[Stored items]
********

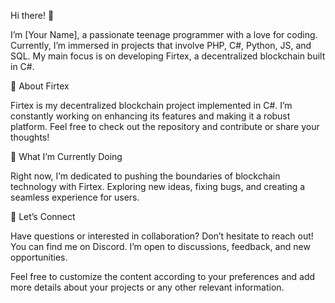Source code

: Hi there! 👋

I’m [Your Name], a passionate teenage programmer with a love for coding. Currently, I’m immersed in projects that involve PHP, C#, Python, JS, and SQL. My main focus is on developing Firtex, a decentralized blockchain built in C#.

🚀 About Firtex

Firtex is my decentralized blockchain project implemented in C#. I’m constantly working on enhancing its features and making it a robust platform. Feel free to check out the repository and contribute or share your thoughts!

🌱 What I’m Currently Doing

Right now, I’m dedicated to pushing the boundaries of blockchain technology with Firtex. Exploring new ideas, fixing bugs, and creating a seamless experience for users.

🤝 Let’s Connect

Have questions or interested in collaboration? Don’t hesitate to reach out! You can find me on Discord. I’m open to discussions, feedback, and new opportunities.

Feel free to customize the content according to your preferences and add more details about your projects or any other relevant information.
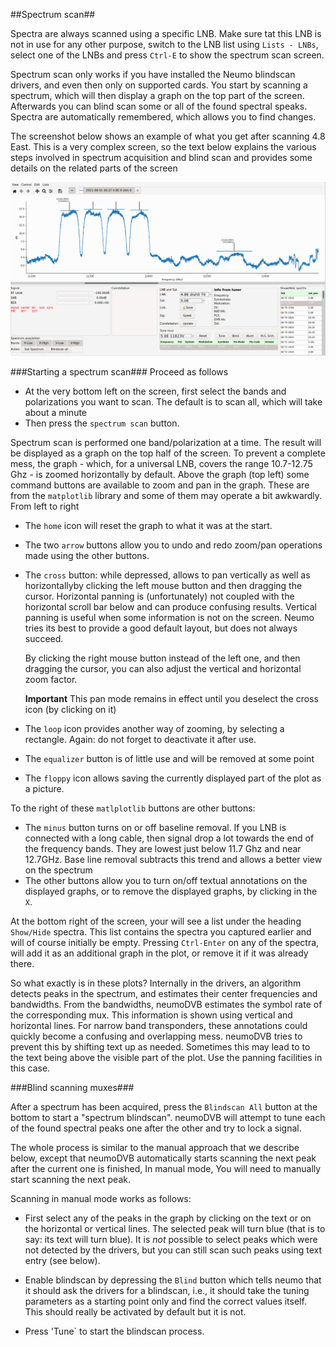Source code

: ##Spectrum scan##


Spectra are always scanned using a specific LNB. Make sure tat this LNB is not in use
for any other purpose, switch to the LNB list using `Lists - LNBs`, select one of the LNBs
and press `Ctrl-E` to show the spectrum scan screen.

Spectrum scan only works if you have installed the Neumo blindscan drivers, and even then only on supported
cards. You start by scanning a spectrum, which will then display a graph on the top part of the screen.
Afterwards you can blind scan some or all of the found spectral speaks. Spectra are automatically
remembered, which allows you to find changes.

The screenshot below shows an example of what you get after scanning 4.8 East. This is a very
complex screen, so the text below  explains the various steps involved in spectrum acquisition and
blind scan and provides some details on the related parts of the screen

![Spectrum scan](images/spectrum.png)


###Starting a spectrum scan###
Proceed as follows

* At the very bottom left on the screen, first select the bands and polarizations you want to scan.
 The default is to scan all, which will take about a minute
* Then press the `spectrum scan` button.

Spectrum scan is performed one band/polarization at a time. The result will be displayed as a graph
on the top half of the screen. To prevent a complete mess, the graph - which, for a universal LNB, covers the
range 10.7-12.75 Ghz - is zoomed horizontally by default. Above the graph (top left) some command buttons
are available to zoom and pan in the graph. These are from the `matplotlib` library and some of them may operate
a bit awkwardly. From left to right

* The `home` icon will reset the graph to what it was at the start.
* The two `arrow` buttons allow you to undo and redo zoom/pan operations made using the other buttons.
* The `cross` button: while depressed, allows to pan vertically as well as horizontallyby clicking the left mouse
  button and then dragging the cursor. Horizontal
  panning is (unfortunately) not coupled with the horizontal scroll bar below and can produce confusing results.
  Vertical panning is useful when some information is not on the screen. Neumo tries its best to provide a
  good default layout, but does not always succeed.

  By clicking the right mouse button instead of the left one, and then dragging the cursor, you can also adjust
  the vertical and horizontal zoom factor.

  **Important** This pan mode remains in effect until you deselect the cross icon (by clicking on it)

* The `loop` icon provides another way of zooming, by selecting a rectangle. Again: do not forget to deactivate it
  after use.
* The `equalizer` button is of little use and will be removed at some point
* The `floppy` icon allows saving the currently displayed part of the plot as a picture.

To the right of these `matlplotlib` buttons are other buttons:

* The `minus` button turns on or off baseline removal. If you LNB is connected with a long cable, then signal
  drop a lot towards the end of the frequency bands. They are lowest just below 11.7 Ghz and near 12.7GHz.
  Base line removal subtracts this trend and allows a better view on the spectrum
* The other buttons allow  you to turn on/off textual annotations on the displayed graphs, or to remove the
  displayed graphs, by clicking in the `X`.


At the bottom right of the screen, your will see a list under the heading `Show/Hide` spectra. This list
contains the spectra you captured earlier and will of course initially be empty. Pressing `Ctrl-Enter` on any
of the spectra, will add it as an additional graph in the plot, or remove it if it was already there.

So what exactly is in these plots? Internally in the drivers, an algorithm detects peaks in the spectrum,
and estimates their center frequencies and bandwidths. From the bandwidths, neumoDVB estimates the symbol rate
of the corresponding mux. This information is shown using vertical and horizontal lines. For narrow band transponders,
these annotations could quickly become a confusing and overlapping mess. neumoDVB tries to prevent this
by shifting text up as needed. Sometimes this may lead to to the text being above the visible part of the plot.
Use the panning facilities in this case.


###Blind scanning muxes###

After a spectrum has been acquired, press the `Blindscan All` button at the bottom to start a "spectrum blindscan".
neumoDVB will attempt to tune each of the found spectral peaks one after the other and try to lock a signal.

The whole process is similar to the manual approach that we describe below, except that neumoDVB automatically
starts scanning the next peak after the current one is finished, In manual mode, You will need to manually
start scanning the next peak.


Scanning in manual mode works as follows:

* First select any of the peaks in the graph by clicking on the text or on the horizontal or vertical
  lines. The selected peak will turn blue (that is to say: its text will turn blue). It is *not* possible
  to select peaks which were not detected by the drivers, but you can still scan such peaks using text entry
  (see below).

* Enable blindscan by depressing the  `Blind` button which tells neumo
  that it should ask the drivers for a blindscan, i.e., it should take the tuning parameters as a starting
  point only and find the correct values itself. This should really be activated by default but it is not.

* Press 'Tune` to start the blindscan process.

********

# Problem to work on
What is needed is an exact copy of the lines above, from the one containing "range 10.7-12.75 Ghz" through the one containing "panning is (unfortunately)", with nothing added.

# Problem solution
range 10.7-12.75 Ghz - is zoomed horizontally by default. Above the graph (top left) some command buttons
are available to zoom and pan in the graph. These are from the `matplotlib` library and some of them may operate
a bit awkwardly. From left to right

* The `home` icon will reset the graph to what it was at the start.
* The two `arrow` buttons allow you to undo and redo zoom/pan operations made using the other buttons.
* The `cross` button: while depressed, allows to pan vertically as well as horizontallyby clicking the left mouse
  button and then dragging the cursor. Horizontal
  panning is (unfortunately) not coupled with the horizontal scroll bar below and can produce confusing results.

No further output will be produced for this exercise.